[Stored data entries]
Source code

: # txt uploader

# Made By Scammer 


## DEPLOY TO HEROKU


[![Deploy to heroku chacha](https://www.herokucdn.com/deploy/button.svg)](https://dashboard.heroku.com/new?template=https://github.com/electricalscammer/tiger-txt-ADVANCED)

(WHAT THIS TASK INVOLVES):
Reproduce exactly the line that contains "# Made By Scammer" together with each line after it to the end of the entries; include no other lines.

(EXERCISE SOLUTION):
# Made By Scammer 


## DEPLOY TO HEROKU


[![Deploy to heroku chacha](https://www.herokucdn.com/deploy/button.svg)](https://dashboard.heroku.com/new?template=https://github.com/electricalscammer/tiger-txt-ADVANCED)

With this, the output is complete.